御婦人の付け髪(かもじ)を結わえ付けるのにしばしば用いられてきたもので、今日でも巫女さんの後ろ姿で目にする機会はあろうけれど、その結び方はほとんど知られていないのではないかと思う。


決して難しい結びではないが、難点が二つある。一つは、基底部が平行でなければならないこと。もう一つは、帯の長さ。

帯の両端を包みの外に出さない(基底部に収める)場合、必要となる帯の長さは < 包みの幅×5 + 帯の太さ×4 > であるが、実際には幾分かの余裕も必要となるので、かなりの寸法が要求されることとなる。標準的な奉書の横幅は53センチなので、帯の幅を1センチ程度とした場合、包みの幅は9センチ強が精一杯となろうか。


下掲図は『伊勢家礼式雑書・第七巻』、「たたみもとゆひかけ様(畳み元結いの掛け方)」の図(国会図書館デジタルコレクションより)。

1頁目の ※ のところに「これにて二まはし巻く」、すなわち、「この部分で2回巻き付ける」との指示がなされている。


同様の結び方は、『類聚婚礼式』や、結び方の技法に関する名著『図説 日本の結び』(藤原覚一著、築地書店)にも掲載されているが、ともに一度巻いているだけなので、後ろを回り向かって右から結び目をくぐった帯は、言わば結び目の中を通り抜けているだけなので、結束の力は弱く安定しない。

参考までに『類聚婚礼式』掲載の絵図も引用しておこう(国会図書館デジタルコレクションより。巻き付ける方向は左回りになっている)。なお、同書には『化粧考』からの引用(図版もか)として、「平元結・中の元結」の名が併記され、また『図説 日本の結び』にては「中元結び」の呼称が当てられている。

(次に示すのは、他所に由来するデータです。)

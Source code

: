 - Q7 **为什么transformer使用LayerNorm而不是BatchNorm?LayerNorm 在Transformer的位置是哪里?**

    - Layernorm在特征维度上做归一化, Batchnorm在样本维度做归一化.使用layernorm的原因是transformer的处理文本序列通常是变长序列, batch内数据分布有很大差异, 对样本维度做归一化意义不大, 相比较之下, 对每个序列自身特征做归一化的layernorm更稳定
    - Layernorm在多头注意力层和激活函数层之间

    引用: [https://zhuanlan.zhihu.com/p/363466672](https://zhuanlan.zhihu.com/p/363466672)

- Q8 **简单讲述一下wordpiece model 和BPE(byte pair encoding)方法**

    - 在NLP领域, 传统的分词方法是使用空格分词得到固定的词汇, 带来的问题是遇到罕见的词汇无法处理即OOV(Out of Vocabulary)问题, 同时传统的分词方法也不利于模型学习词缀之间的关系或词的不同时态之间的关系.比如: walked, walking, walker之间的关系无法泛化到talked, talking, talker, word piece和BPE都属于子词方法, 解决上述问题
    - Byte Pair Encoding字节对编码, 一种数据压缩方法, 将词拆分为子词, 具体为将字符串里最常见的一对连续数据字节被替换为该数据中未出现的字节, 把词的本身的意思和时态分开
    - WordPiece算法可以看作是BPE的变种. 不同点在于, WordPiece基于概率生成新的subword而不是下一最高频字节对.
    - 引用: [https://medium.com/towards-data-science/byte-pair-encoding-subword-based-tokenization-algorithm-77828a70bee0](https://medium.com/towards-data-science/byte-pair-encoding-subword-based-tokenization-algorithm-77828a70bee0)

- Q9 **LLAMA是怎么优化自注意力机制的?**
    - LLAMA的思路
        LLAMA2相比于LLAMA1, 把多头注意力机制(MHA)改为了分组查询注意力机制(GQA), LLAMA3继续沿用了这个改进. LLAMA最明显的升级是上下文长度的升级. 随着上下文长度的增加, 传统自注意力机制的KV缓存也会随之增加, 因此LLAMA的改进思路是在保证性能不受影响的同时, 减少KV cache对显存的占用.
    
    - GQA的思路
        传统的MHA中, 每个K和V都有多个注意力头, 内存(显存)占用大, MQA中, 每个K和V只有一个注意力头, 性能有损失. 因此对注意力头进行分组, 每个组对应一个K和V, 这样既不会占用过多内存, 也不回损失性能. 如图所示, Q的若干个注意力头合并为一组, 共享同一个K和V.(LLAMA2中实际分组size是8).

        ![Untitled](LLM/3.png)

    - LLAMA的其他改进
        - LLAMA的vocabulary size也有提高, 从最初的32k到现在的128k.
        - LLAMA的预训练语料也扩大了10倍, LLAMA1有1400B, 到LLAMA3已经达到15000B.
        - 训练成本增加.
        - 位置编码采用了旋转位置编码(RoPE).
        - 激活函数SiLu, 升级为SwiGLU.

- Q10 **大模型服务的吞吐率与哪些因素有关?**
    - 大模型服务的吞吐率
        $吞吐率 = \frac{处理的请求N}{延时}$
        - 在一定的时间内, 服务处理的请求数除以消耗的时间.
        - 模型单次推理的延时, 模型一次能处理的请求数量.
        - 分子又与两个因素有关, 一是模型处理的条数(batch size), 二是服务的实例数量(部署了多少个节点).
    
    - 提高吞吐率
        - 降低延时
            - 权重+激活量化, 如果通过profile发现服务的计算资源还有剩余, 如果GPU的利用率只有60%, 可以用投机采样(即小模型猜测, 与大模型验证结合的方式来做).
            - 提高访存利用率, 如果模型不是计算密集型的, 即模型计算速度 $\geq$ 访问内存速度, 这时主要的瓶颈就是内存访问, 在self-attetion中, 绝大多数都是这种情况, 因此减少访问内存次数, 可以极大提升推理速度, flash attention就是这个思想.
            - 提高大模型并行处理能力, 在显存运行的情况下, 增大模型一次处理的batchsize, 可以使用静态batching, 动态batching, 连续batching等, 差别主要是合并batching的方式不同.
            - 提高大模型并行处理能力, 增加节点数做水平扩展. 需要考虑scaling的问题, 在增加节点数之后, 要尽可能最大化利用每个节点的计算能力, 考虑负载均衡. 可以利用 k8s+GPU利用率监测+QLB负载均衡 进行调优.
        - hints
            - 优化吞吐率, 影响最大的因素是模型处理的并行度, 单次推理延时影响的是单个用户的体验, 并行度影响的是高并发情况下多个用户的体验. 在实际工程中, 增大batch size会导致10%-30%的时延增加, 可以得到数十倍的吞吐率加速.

上の図版で充分であろうかとは思うが、念のため、経過を写した写真も載せておこう。


白赤など、左右を異なる色にしようと思えば、最初に下掲写真・上段・左のごとく据えた後、同じ工程に従えば右の写真に至る。

下段の写真は、帯の左右の端を適宜なところで折り返し、中央の結び目に挟み込んだもの。他にも多少の工夫が可能であろうが、すぐ上に示した如く、左右の色を違えるように結んだ場合には下段写真の下、黄色い〇印の箇所(結び目上方に現われる小さな三角形部分、また、それより先の、向かって右に向かう、通常の仕立てでは裏側になるところ)にて、天地が逆になる。ほんのわづかなところではあるが、図柄の入った紙を用いる際には注意が必要かもしれない(中央・結び目の形成時に、くぐらせる方向を逆にすれば解消はするが、下から上に巻き上げる下克上を容認することになるのでお勧めはしない)。

まぁしかし、小細工せぬのが美しい。